Yeah - I'm planning to buy that unit for her to live in not just give it to her - I'd remain the landlord but give security of tenure that you can't always get from a private landlord. She wants to get her own, she can save up for her own. I have around 9 years to get my act together and buy this place. Her current track record of earning money and saving is utterly non-existant, I'm at a loss to work out how to explain that money can be SAVED for larger purchases to an almost-9yo.

BTW if you give the grandkids a lump sum of money/shares that you've been putting aside for them when they hit 18, chances are that unless they've already got a good appreciation of the value of the stuff, they'll just blow that 18 years of compounded savings in the first week of having it. Holding onto it yourself quietly until they decide to buy their first house and then springing it on them would be a nicer gift but is the epitome of delayed gratification ;)
 
I want to do the same sort of thing for my own kids, but no one here has really described how it's done. Any suggestions please? Are shares purchased in the kid's names or ITF for them?

You can use a trust fund or you can purchase them in your own name (pretty sure you cann't buy them in the child's name). DH and I are going to buy them in our name, not even sure if we we will tell them about the shares - we want to retain control over them, so the money is spent / used in the way we wish and we don't want our kids to grow up feeling they are going to be entitled to anything.

We are also looking at opening up bank accounts for them, and depositing money each f/n. but this money will likely be used for education expenses (school fees, uniforms, etc).

We may give it to them for their 21st birthday, or towards a house deposit, or if they need it to live off if they choose to go to university, or a car... who knows - it is a long time in the future, and it will very well depend on the child and what type of person they turn out to be.

The baby bonus' dissapearred very quickly. The first ($3k) went towards our moving to canberra costs. the second ($4k) went towards the deposit for this house.
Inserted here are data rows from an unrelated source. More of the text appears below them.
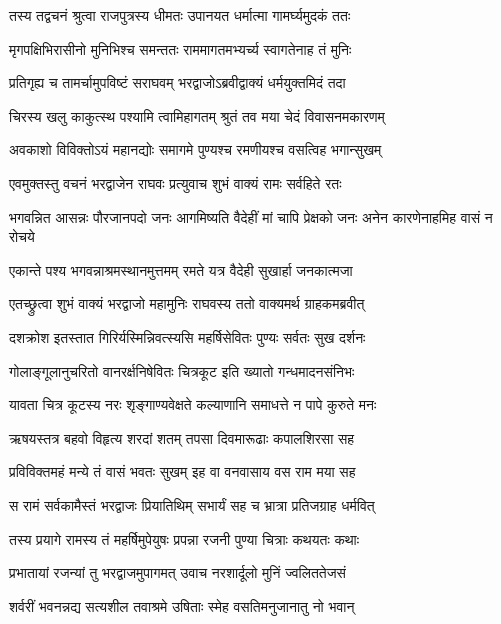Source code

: \twolineshloka
{तस्य तद्वचनं श्रुत्वा राजपुत्रस्य धीमतः}
{उपानयत धर्मात्मा गामर्घ्यमुदकं ततः} %

\twolineshloka
{मृगपक्षिभिरासीनो मुनिभिश्च समन्ततः}
{राममागतमभ्यर्च्य स्वागतेनाह तं मुनिः} %

\twolineshloka
{प्रतिगृह्य च तामर्चामुपविष्टं सराघवम्}
{भरद्वाजोऽब्रवीद्वाक्यं धर्मयुक्तमिदं तदा} %

\twolineshloka
{चिरस्य खलु काकुत्स्थ पश्यामि त्वामिहागतम्}
{श्रुतं तव मया चेदं विवासनमकारणम्} %

\twolineshloka
{अवकाशो विविक्तोऽयं महानद्योः समागमे}
{पुण्यश्च रमणीयश्च वसत्विह भगान्सुखम्} %

\twolineshloka
{एवमुक्तस्तु वचनं भरद्वाजेन राघवः}
{प्रत्युवाच शुभं वाक्यं रामः सर्वहिते रतः} %

\threelineshloka
{भगवन्नित आसन्नः पौरजानपदो जनः}
{आगमिष्यति वैदेहीं मां चापि प्रेक्षको जनः}
{अनेन कारणेनाहमिह वासं न रोचये} %

\twolineshloka
{एकान्ते पश्य भगवन्नाश्रमस्थानमुत्तमम्}
{रमते यत्र वैदेही सुखार्हा जनकात्मजा} %

\twolineshloka
{एतच्छ्रुत्वा शुभं वाक्यं भरद्वाजो महामुनिः}
{राघवस्य ततो वाक्यमर्थ ग्राहकमब्रवीत्} %

\twolineshloka
{दशक्रोश इतस्तात गिरिर्यस्मिन्निवत्स्यसि}
{महर्षिसेवितः पुण्यः सर्वतः सुख दर्शनः} %

\twolineshloka
{गोलाङ्गूलानुचरितो वानरर्क्षनिषेवितः}
{चित्रकूट इति ख्यातो गन्धमादनसंनिभः} %

\twolineshloka
{यावता चित्र कूटस्य नरः शृङ्गाण्यवेक्षते}
{कल्याणानि समाधत्ते न पापे कुरुते मनः} %

\twolineshloka
{ऋषयस्तत्र बहवो विहृत्य शरदां शतम्}
{तपसा दिवमारूढाः कपालशिरसा सह} %

\twolineshloka
{प्रविविक्तमहं मन्ये तं वासं भवतः सुखम्}
{इह वा वनवासाय वस राम मया सह} %

\twolineshloka
{स रामं सर्वकामैस्तं भरद्वाजः प्रियातिथिम्}
{सभार्यं सह च भ्रात्रा प्रतिजग्राह धर्मवित्} %

\twolineshloka
{तस्य प्रयागे रामस्य तं महर्षिमुपेयुषः}
{प्रपन्ना रजनी पुण्या चित्राः कथयतः कथाः} %

\twolineshloka
{प्रभातायां रजन्यां तु भरद्वाजमुपागमत्}
{उवाच नरशार्दूलो मुनिं ज्वलिततेजसं} %

\twolineshloka
{शर्वरीं भवनन्नद्य सत्यशील तवाश्रमे}
{उषिताः स्मेह वसतिमनुजानातु नो भवान्} %

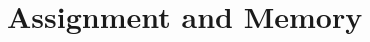 \documentclass[fleqn]{beamer} %
\newcommand{\sectiontitleII}{Variables and Type}
\newcommand{\sectiontitleIII}{Assignment and Memory}
\newcommand{\btVFill}{\vskip0pt plus 1filll}
\begin{document}
	

	
		
	


\section{\sectiontitleIII}
\end{document}
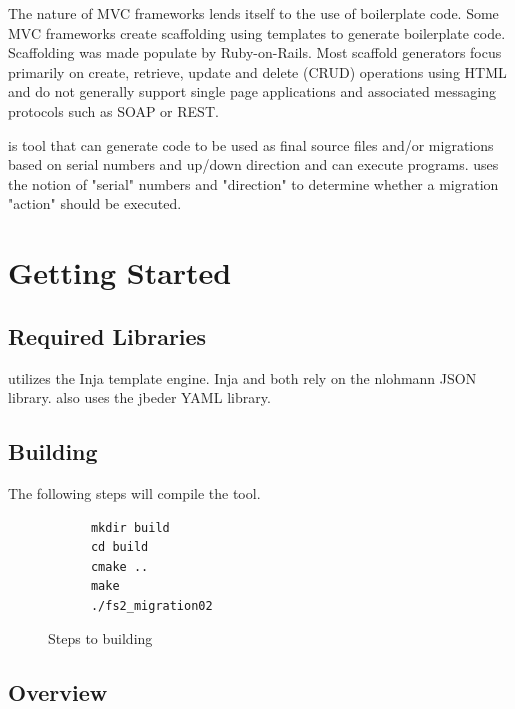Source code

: \documentclass[]{article}
\begin{document}
The nature of MVC frameworks lends itself to the use of boilerplate code. Some MVC frameworks create scaffolding using templates to generate boilerplate code. Scaffolding was made populate by Ruby-on-Rails. Most scaffold generators focus primarily on create, retrieve, update and delete (CRUD) operations using HTML\cite{scaffold,vsscaffold} and do not generally support single page applications\cite{spa} and associated messaging protocols such as SOAP or REST.

 is tool that can generate code to be used as final source files and/or migrations based on serial numbers and up/down direction and can execute programs.  uses the notion of "serial" numbers and "direction" to determine whether a migration "action" should be executed.

\section{Getting Started}

\subsection{Required Libraries}
 utilizes the Inja\cite{inja} template engine. Inja and  both rely on the nlohmann JSON library\cite{nlohmann}.  also uses the jbeder YAML\cite{jbeder} library.

\subsection{Building \protect }
The following steps will compile the  tool. 
\begin{figure}[H]
	\begin{lstlisting}
	  mkdir build
	  cd build
	  cmake ..
	  make
	  ./fs2_migration02
	\end{lstlisting}
	\caption{Steps to building}
\end{figure}

\subsection{Overview}
\end{document}
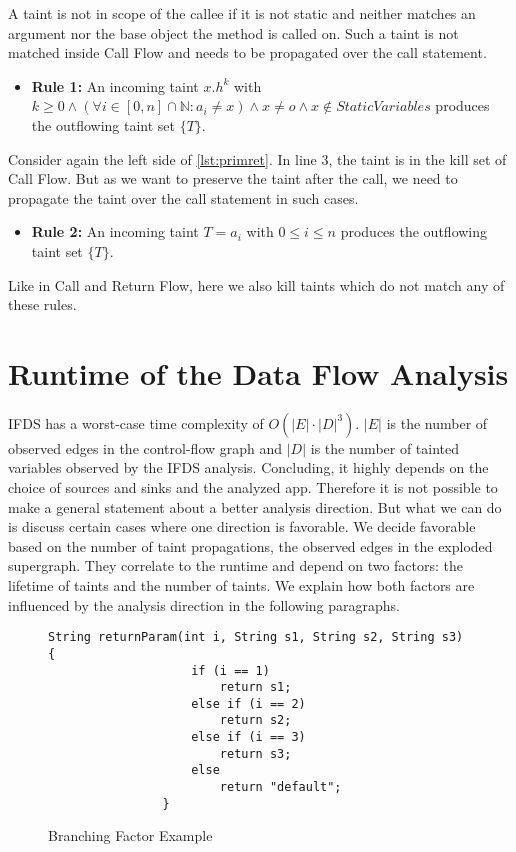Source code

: \documentclass[../draft.tex]{subfiles}
\begin{document}
    A taint is not in scope of the callee if it is not static and neither matches an argument nor the base object the method is called on. Such a taint is not matched inside Call Flow and needs to be propagated over the call statement.
    \begin{itemize}
        \item[] \textbf{Rule 1:} An incoming taint $x.h^k$ with $k \geq 0 \land \left(\forall i \in [0, n] \cap \mathbb{N}: a_i \neq x\right) \land x \neq o \land x \notin \mathit{StaticVariables}$ produces the outflowing taint set $\{T\}$. 
    \end{itemize}

    Consider again the left side of \autoref{lst:primret}. In line 3, the taint is in the kill set of Call Flow. But as we want to preserve the taint after the call, we need to propagate the taint over the call statement in such cases. 
    \begin{itemize}
        \item[] \textbf{Rule 2:} An incoming taint $T = a_i$ with $0 \leq i \leq n$ produces the outflowing taint set $\{T\}$. 
    \end{itemize}
        
    Like in Call and Return Flow, here we also kill taints which do not match any of these rules.
    
    \section{Runtime of the Data Flow Analysis}\label{s:complexity}
    IFDS has a worst-case time complexity of $O(|E| \cdot |D|^3)$. $|E|$ is the number of observed edges in the control-flow graph and $|D|$ is the number of tainted variables observed by the IFDS analysis. Concluding, it highly depends on the choice of sources and sinks and the analyzed app. 
    Therefore it is not possible to make a general statement about a better analysis direction. 
    But what we can do is discuss certain cases where one direction is favorable. We decide favorable based on the number of taint propagations, the observed edges in the exploded supergraph. They correlate to the runtime and depend on two factors: the lifetime of taints and the number of taints. We explain how both factors are influenced by the analysis direction in the following paragraphs.

    \begin{figure}[ht]
        \centering
        \begin{adjustbox}{max width=\textwidth}
            \begin{lstlisting}[gobble=16]
                String returnParam(int i, String s1, String s2, String s3) {
                    if (i == 1)
                        return s1;
                    else if (i == 2)
                        return s2;
                    else if (i == 3)
                        return s3;
                    else
                        return "default";
                }
            \end{lstlisting}    
        \end{adjustbox}
        \caption{Branching Factor Example}
        \label{lst:branching}
    \end{figure}
\end{document}

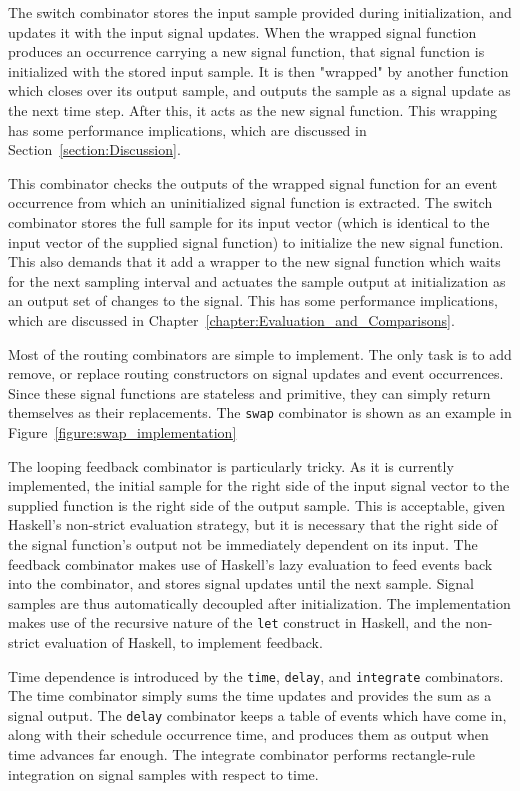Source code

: The switch combinator stores the input sample provided during initialization,
and updates it with the input signal updates. When the wrapped signal function
produces an occurrence carrying a new signal function, that signal function is
initialized with the stored input sample. It is then "wrapped" by another
function which closes over its output sample, and outputs the sample as a signal
update as the next time step. After this, it acts as the new signal function.
This wrapping has some performance implications, which are discussed in Section~\ref{section:Discussion}.

This combinator checks the outputs of the wrapped
signal function for an event occurrence from which an uninitialized signal
function is extracted. The switch combinator stores the full sample
for its input vector (which is identical to the input vector of the supplied
signal function) to initialize the new signal function. This also demands that
it add a wrapper to the new signal function which waits for the next sampling
interval and actuates the sample output at initialization as an output set
of changes to the signal. This has some performance implications, which are
discussed in Chapter~\ref{chapter:Evaluation_and_Comparisons}.

Most of the routing combinators are simple to implement. The only task is to add
remove, or replace routing constructors on signal updates and event occurrences.
Since these signal functions are stateless and primitive, they can simply
return themselves as their replacements. The {\tt swap} combinator is shown as
an example in Figure~\ref{figure:swap_implementation}

The looping feedback combinator is particularly tricky. As it is currently
implemented, the initial sample for the right side of the input signal vector to
the supplied function is the right side of the output sample. This is acceptable,
given Haskell's non-strict evaluation strategy, but it is necessary that the
right side of the signal function's output not be immediately dependent on its
input. The feedback combinator makes use of Haskell's lazy evaluation to
feed events back into the combinator, and stores signal updates until the next
sample. Signal samples are thus automatically decoupled after initialization.
The implementation makes use of the recursive nature of the {\tt let} construct
in Haskell, and the non-strict evaluation of Haskell, to implement feedback.

Time dependence is introduced by the {\tt time}, {\tt delay}, and {\tt integrate}
combinators. The time combinator simply sums the time updates and provides the
sum as a signal output. The {\tt delay} combinator keeps a table of events
which have come in, along with their schedule occurrence time, and produces
them as output when time advances far enough. The integrate combinator performs
rectangle-rule integration on signal samples with respect to time.

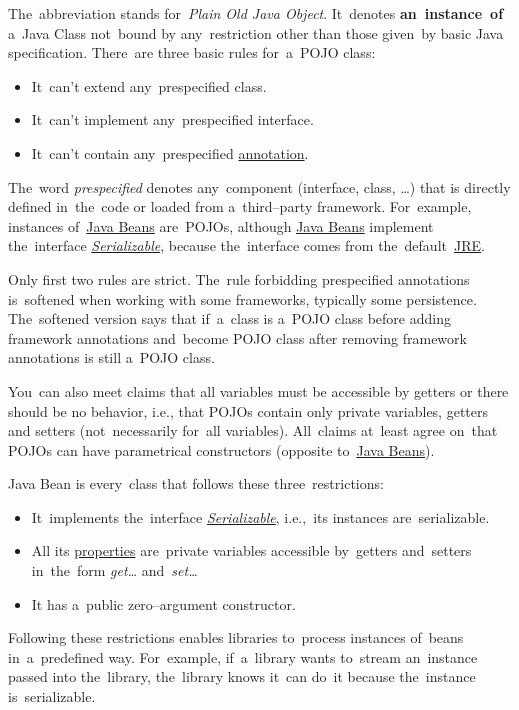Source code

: \label{pojo}
The~abbreviation stands for~\textit{Plain Old Java Object}. It~denotes \textbf{an~instance~of} a~Java Class not~bound by any~restriction other than those given~by basic Java specification. There~are three basic rules for~a~POJO class:
\begin{itemize}
    \item It~can't extend any~prespecified class.
    \item It~can't implement any~prespecified interface.
    \item It~can't contain any~prespecified \hyperref[annotation]{annotation}.
\end{itemize}
\noindent The~word \textit{prespecified} denotes any~component (interface, class, \dots) that is directly defined in~the~code or loaded from a~third--party framework. For~example, instances of~\hyperref[javabeans]{Java Beans} are~POJOs, although \hyperref[javabeans]{Java Beans} implement the~interface \hyperref[serialization]{\textit{Serializable}}, because the~interface comes from the~default~\hyperref[jdkjrejvm]{JRE}.

\warning Only first two rules are strict. The~rule forbidding prespecified annotations is~softened when working with some frameworks, typically some persistence. The~softened version says that if~a~class is a~POJO class before adding framework annotations and~become POJO class after removing framework annotations is still a~POJO class.

\warning You~can also meet claims that all variables must be accessible by getters or there should be no behavior, i.e., that POJOs contain only private variables, getters and setters (not~necessarily for~all variables). All~claims at~least agree on~that POJOs can have parametrical constructors (opposite to~\hyperref[javabeans]{Java Beans}).

\label{javabeans}
Java Bean is every~class that follows these three~restrictions:
\begin{itemize}
    \item It~implements the~interface \hyperref[serialization]{\textit{Serializable}}, i.e.,~its instances are~serializable.
    \item All its \hyperref[variablefieldproperty]{properties} are~private variables accessible by~getters and~setters in~the~form \textit{get\dots} and~\textit{set\dots}
    \item It has a~public zero--argument constructor.
\end{itemize}
\noindent Following these restrictions enables libraries to~process instances of~beans in~a~predefined way. For~example, if~a~library wants to~stream an~instance passed into the~library, the~library knows it~can do~it because the~instance is~serializable.

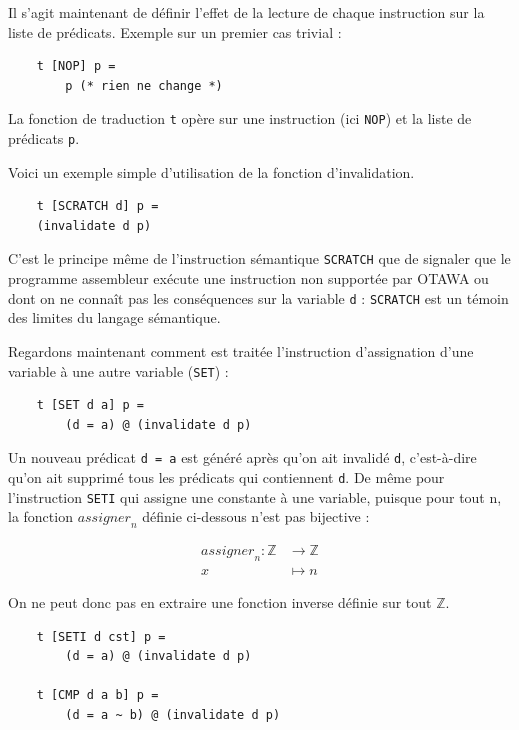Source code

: \documentclass[french]{article}
\begin{document}
  \bigbreak

  Il s'agit maintenant de définir l'effet de la lecture de chaque instruction sur la liste de prédicats.
  Exemple sur un premier cas trivial :

  \begin{lstlisting}
    t [NOP] p =
        p (* rien ne change *)
  \end{lstlisting}

  La fonction de traduction \texttt{t} opère sur une instruction (ici \texttt{NOP}) et la liste de prédicats \texttt{p}.
  
  Voici un exemple simple d'utilisation de la fonction d'invalidation.
  
  \begin{lstlisting}
    t [SCRATCH d] p =
	(invalidate d p)
  \end{lstlisting}
  
  C'est le principe même de l'instruction sémantique \texttt{SCRATCH} que de signaler que le programme assembleur exécute une instruction non supportée par OTAWA ou dont on ne connaît pas les conséquences sur la variable \texttt{d} : \texttt{SCRATCH} est un témoin des limites du langage sémantique.

  Regardons maintenant comment est traitée l'instruction d'assignation d'une variable à une autre variable (\texttt{SET}) :

  \begin{lstlisting}
    t [SET d a] p =
        (d = a) @ (invalidate d p)
  \end{lstlisting}

  Un nouveau prédicat \texttt{d = a} est généré après qu'on ait invalidé \texttt{d}, c'est-à-dire qu'on ait supprimé tous les prédicats qui contiennent \texttt{d}.
  De même pour l'instruction \texttt{SETI} qui assigne une constante à une variable, puisque pour tout n, la fonction $\textit{assigner}_n$ définie ci-dessous n'est pas bijective :

  \begin{align*}
    \textit{assigner}_n : \mathds{Z} &\rightarrow \mathds{Z}\\
    x &\mapsto n
  \end{align*}

  On ne peut donc pas en extraire une fonction inverse définie sur tout $\mathds{Z}$.

  \begin{lstlisting}
    t [SETI d cst] p =
        (d = a) @ (invalidate d p)

    t [CMP d a b] p =
        (d = a ~ b) @ (invalidate d p)
    \end{lstlisting}
\end{document}
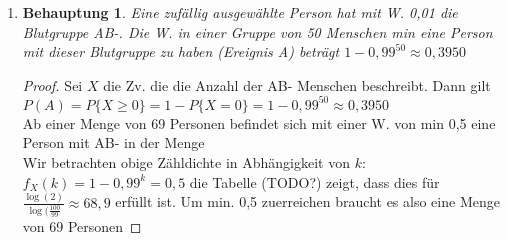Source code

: \documentclass[a4paper]{scrartcl}
\newtheorem*{behaupt}{Behauptung}
\begin{document}
\begin{enumerate}[label=\bfseries\arabic*.]
    \item
    	\begin{behaupt}
    		Eine zufällig ausgewählte Person hat mit W. 0,01 die Blutgruppe AB-.
    		Die W. in einer Gruppe von 50 Menschen min eine Person mit dieser
    		Blutgruppe zu haben (Ereignis A) beträgt $1-0,99^{50}\approx 0,3950$
    	\end{behaupt}
    	\begin{proof}
    		Sei $X$ die Zv. die die Anzahl der AB- Menschen beschreibt. Dann
    		gilt $P(A)=P\{X\ge 0\}=1-P\{X=0\}=1-0,99^{50}\approx 0,3950$\\
    		Ab einer Menge von 69 Personen befindet sich mit einer W. von min
    		0,5 eine Person mit AB- in der Menge\\
    		Wir betrachten obige Zähldichte in Abhängigkeit von $k$:
    		$f_X(k)=1-0,99^k=0,5$ die Tabelle (TODO?) zeigt, dass dies für
    		$\frac{\log(2)}{\log(\frac{100}{99}}\approx 68,9$ erfüllt ist.
    		Um min. 0,5 zuerreichen braucht es also eine Menge von 69 Personen
    	\end{proof}
        
\end{enumerate}
\end{document}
The last (5k) is ending up getting spent on day to day living expenses, because the stupid govt decided everyone should get it in f/n payments rather then as a lump sum - I would prefer a lump sum.
 
I'm happier to hand down education & equity.

So how do you propose giving this for Christmas?

A wrapped 'More wealth from residential property' :cool:

and an IOU 'equity in the future' :confused::rolleyes:

I like the idea of buying shares and reinvesting dividends.

Having a child own and see their shares increase in value many times would be exciting and probably spurt on a desire for future investing.
 
BTW if you give the grandkids a lump sum of money/shares that you've been putting aside for them when they hit 18, chances are that unless they've already got a good appreciation of the value of the stuff, they'll just blow that 18 years of compounded savings in the first week of having it. Holding onto it yourself quietly until they decide to buy their first house and then springing it on them would be a nicer gift but is the epitome of delayed gratification ;)

This was one of our concerns, when we set our fund up, we had an option of making it only available for certain circumstances like education etc. Not sure how that works. We didn't end up doing it because who are we to say that she has to buy a house etc, she may need a car to travel to uni decide she wants to blow it on a holiday. It will be ultimately be her money to do as she pleases - even of we give her a gentle nudge (kick possibly?) in the right direction. We are considering the idea of not mentioning to he so she isn't expecting it and thinks its a great reason to slack off in the meantime. I recieved enough money for a deposit on my first house when i was 21 and i didn't spend a cent until I put it down as the deposit a couple of years later. I just hope i can pass down that kind of mindset to my kids.
 
Thanks everyone.

I have given money which goes into their bank account which is OK but not my ideal. Going from my own kids experience it didn't mean much to them.

I, of course, will still give them a present. Really they get just as much fun out of the fancy crayons, paper, feathers etc to make things etc that I give them than the $50 toys. And it's not expensive.

I might look into shares. I think if I bought shares in something that is meaningful to them (eg coca cola) that might be the way to go. They are only little so they don't understand yet. These are the first 2 so I have to think about what will happen if there are 8+ (still 3 more kids yet to reproduce).
I'll investigate further.

Thanks again.
 
You can use a trust fund or you can purchase them in your own name (pretty sure you cann't buy them in the child's name). DH and I are going to buy them in our name, not even sure if we we will tell them about the shares - we want to retain control over them, so the money is spent / used in the way we wish and we don't want our kids to grow up feeling they are going to be entitled to anything.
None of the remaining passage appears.